OK, so M Stapel, no I did not expect the pattern to repeat any time before lunch or the extinction of the sun but I did think that the essence of a period was a state-able rule providing predictability which was what the sequence offered and hence I thought that the rule of periodicity might have been subsumed under a larger category, after all it was a tricky sort of question. I think I was associating rational with predictable and irrational with unpredictable.

I am glad I asked, this is precisely the sort of error that I could carry around for years otherwise. So irrational numbers might not have a predicable sequence like, pi, but they might have a predictable sequence, like the example above.

M. Bob, thanks for clarifying the difference between the particular type of pattern that denotes a period and the general notion of a pattern which "interesting" irrational numbers might exhibit.

This site is a great resource.
 


http://www.cut-the-knot.org/do_you_know/numbers.shtml#real

is a page from a very interesting math website, after an explanation of Cantor's definition of rational and irrational numbers in terms of periodic and non-periodic sequences the question is asked:

Is the number 1234567891011121314151617181920212223... periodic?

Well, nuts, on the one hand I see no repeating pattern that one can draw a bar over to represent the extent of a period, on the other hand, as a sequence of counting numbers, its extension is perfectly predictable and that is not characteristic of what I expect of a decimal representation of an irrational number.

I am going to guess periodic but really I cannot rationally make a choice so I guess I am being irrational, or is that just me being imaginary?

Going nuts here, any help please?
One can show that a number is rational if and only if it is "eventually repeating". But tht does NOT mean "perfectly predictable". A commonly used example of an irrational number is .101001000100001... which clearly is not "eventually repeating" because there is always an additional 0 between each pair of ones. But that is clearly "perfectly predictable". In fact saying that an infinite sequence of digits is the decimal expansion of a specific irrational number implies that those digits are "perfectly predictable". 2\displaystyle \sqrt{2} is an irrational number but its digits are "perfectly predictable" by using a square root algorithm to find them. π\displaystyle \pi is an irrational number but there exist a number of algorithms for finding the decimal expansion- so its digits are "perfectly predictable".
 
What the ...

Grrrr … irrational numbers indeed! Do they even exist, or are they merely artifacts of algebraic machinations? I mean, by definition they cannot be measured right? They remind me of the invention of zero, another sort of fantasy figure never to be seen … grrr … minutes spent biting the floor.

OK, so counting numbers seem reasonable, tangible even, same with fractions, and then there is the problem of the hypotenuse of a right triangle with sides of 1 so that its hypotenuse is SQRT(2) by the Pythagorean Theorem. So what is the length SQRT(2)?

It is a simple proof by contradiction to show that the square root operation on 2 cannot yield a rational number. So what is to be done? Well first of all give such results a name, “the irrational ones”. Appropriate on more than one level.

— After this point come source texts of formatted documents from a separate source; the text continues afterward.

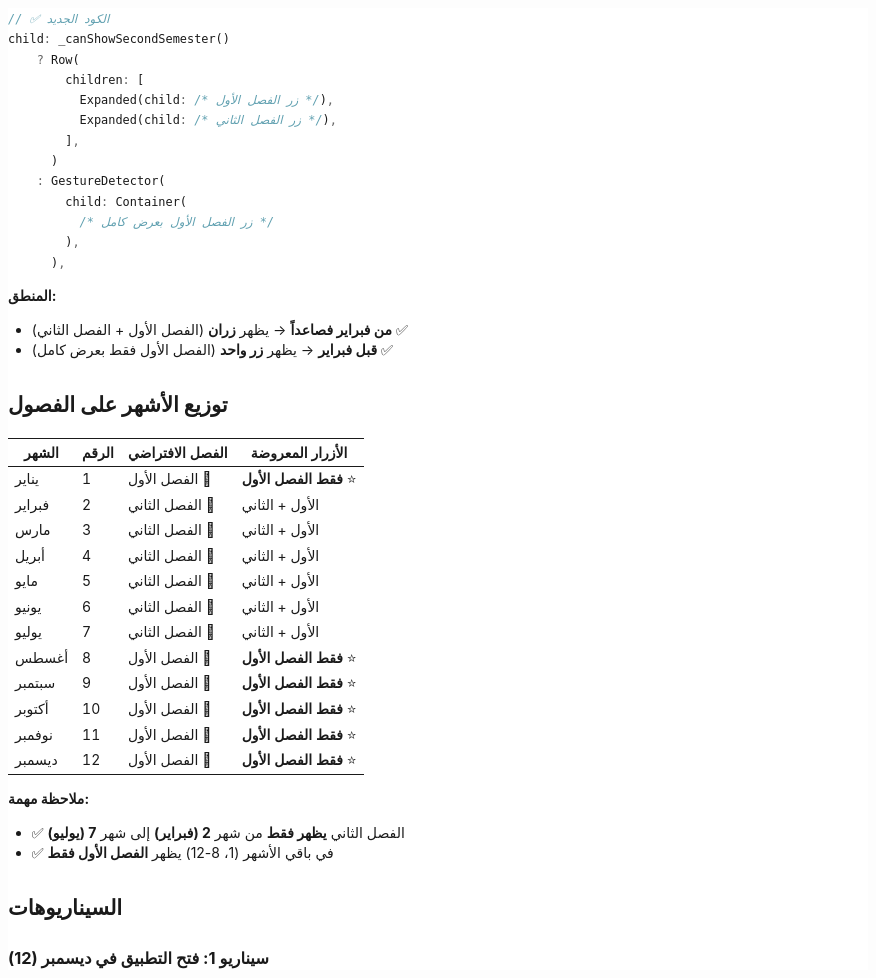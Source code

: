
 ```dart
// ✅ الكود الجديد
child: _canShowSecondSemester()
    ? Row(
        children: [
          Expanded(child: /* زر الفصل الأول */),
          Expanded(child: /* زر الفصل الثاني */),
        ],
      )
    : GestureDetector(
        child: Container(
          /* زر الفصل الأول بعرض كامل */
        ),
      ),
```

**المنطق:**
- **من فبراير فصاعداً** → يظهر **زران** (الفصل الأول + الفصل الثاني) ✅
- **قبل فبراير** → يظهر **زر واحد** (الفصل الأول فقط بعرض كامل) ✅

## توزيع الأشهر على الفصول

| الشهر | الرقم | الفصل الافتراضي | الأزرار المعروضة |
|-------|------|----------------|------------------|
| يناير | 1 | الفصل الأول 📘 | **فقط الفصل الأول** ⭐ |
| فبراير | 2 | الفصل الثاني 📗 | الأول + الثاني |
| مارس | 3 | الفصل الثاني 📗 | الأول + الثاني |
| أبريل | 4 | الفصل الثاني 📗 | الأول + الثاني |
| مايو | 5 | الفصل الثاني 📗 | الأول + الثاني |
| يونيو | 6 | الفصل الثاني 📗 | الأول + الثاني |
| يوليو | 7 | الفصل الثاني 📗 | الأول + الثاني |
| أغسطس | 8 | الفصل الأول 📘 | **فقط الفصل الأول** ⭐ |
| سبتمبر | 9 | الفصل الأول 📘 | **فقط الفصل الأول** ⭐ |
| أكتوبر | 10 | الفصل الأول 📘 | **فقط الفصل الأول** ⭐ |
| نوفمبر | 11 | الفصل الأول 📘 | **فقط الفصل الأول** ⭐ |
| ديسمبر | 12 | الفصل الأول 📘 | **فقط الفصل الأول** ⭐ |

**ملاحظة مهمة:**
- ✅ الفصل الثاني **يظهر فقط** من شهر **2 (فبراير)** إلى شهر **7 (يوليو)**
- ✅ في باقي الأشهر (1، 8-12) يظهر **الفصل الأول فقط**

## السيناريوهات

### سيناريو 1: فتح التطبيق في ديسمبر (12)
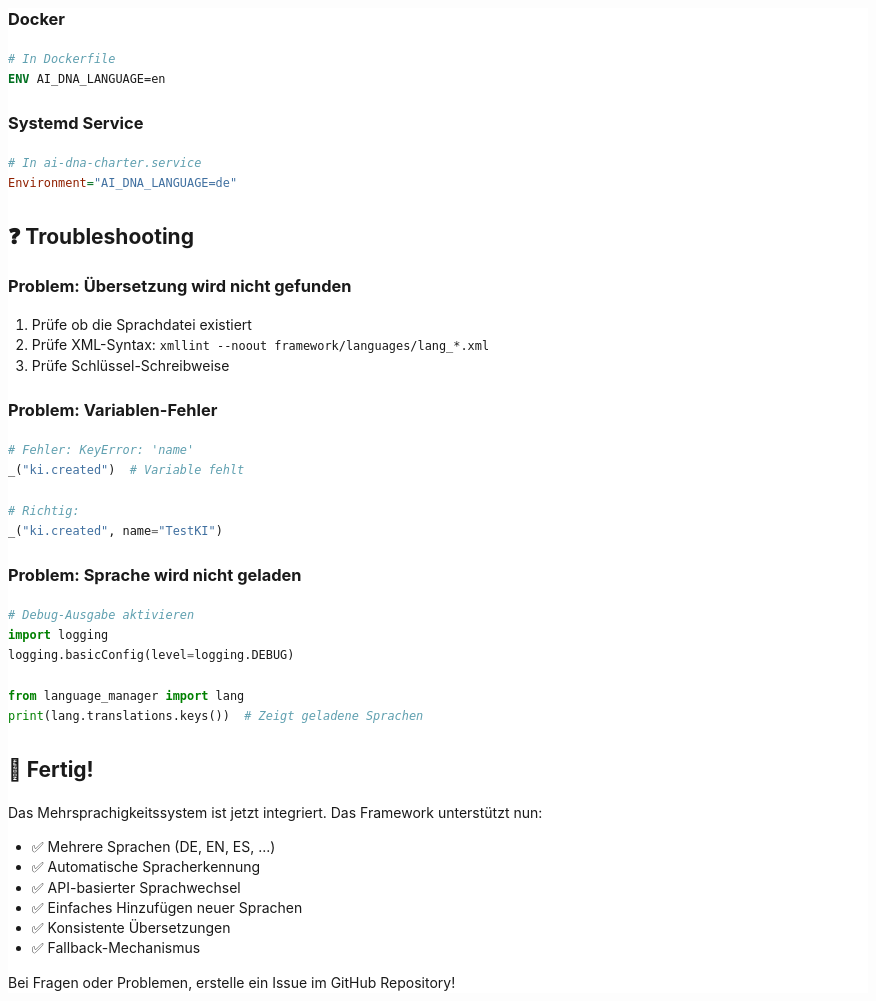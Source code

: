 ### Docker

```dockerfile
# In Dockerfile
ENV AI_DNA_LANGUAGE=en
```

### Systemd Service

```ini
# In ai-dna-charter.service
Environment="AI_DNA_LANGUAGE=de"
```

## ❓ Troubleshooting

### Problem: Übersetzung wird nicht gefunden

1. Prüfe ob die Sprachdatei existiert
2. Prüfe XML-Syntax: `xmllint --noout framework/languages/lang_*.xml`
3. Prüfe Schlüssel-Schreibweise

### Problem: Variablen-Fehler

```python
# Fehler: KeyError: 'name'
_("ki.created")  # Variable fehlt

# Richtig:
_("ki.created", name="TestKI")
```

### Problem: Sprache wird nicht geladen

```python
# Debug-Ausgabe aktivieren
import logging
logging.basicConfig(level=logging.DEBUG)

from language_manager import lang
print(lang.translations.keys())  # Zeigt geladene Sprachen
```

## 🎉 Fertig!

Das Mehrsprachigkeitssystem ist jetzt integriert. Das Framework unterstützt nun:

- ✅ Mehrere Sprachen (DE, EN, ES, ...)
- ✅ Automatische Spracherkennung
- ✅ API-basierter Sprachwechsel
- ✅ Einfaches Hinzufügen neuer Sprachen
- ✅ Konsistente Übersetzungen
- ✅ Fallback-Mechanismus

Bei Fragen oder Problemen, erstelle ein Issue im GitHub Repository!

OK, then further investigation shows that while the division algorithm always produces a decimal representation with a repeating “pattern” of a certain period length, the square root algorithm when applied to certain integers like 2 and 5, produces a decimal extension that does not repeat. Nevertheless, thanks to M. H.I.’s comment (danke), one might say that by being the end product of a known algorithm both operations (division and square root-tation) produce a predictable result, a pattern of their own really --- There is a difference however, one pattern is periodic and the other is not.

Hmmm, having written that down it suddenly seems more significant, rational numbers are periodic in some sense, irrational numbers are aperiodic in some sense.

Does that mean anything?

I don’t know, I guess my question then, such as it is, boils down to this … is there any more fundamental data concerning rational and irrational numbers then the fact that they have irreconcilable decimal extensions? … that is, are they, black vs white, yin and yang, apples and oranges in the great salad of algebra …, or to put it oppositely, is there any additional principle which shows them to be commensurate in some fashion …

I am guessing not (maybe I can go 0 for 2), on the general observation that in nature not all things are commensurate, not all things fold neatly into one another …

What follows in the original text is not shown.